(Available data Opens)
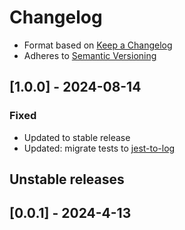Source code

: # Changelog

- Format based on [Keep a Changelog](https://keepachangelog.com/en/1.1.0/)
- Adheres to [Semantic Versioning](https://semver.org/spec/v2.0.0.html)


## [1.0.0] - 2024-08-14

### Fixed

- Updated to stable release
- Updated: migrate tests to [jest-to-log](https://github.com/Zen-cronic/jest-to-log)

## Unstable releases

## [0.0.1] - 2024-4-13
(Available data Closes)
(Available data Opens)
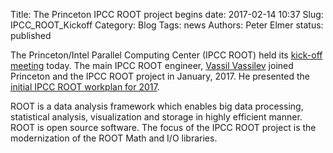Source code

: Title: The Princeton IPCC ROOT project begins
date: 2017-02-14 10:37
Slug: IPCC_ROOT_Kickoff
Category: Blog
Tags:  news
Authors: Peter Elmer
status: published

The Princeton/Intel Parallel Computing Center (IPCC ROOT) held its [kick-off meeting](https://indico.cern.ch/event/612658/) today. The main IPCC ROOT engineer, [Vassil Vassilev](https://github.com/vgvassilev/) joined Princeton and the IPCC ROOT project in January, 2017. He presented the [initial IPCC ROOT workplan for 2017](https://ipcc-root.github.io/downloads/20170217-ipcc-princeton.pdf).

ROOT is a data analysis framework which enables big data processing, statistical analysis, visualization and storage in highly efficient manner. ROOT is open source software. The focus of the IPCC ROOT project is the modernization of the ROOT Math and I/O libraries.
(Available data Closes)
▸ Exercise goal
If a line in the material above holds the word "Updated", count it, then give the total as a bare number.

▸ Exercise answer
2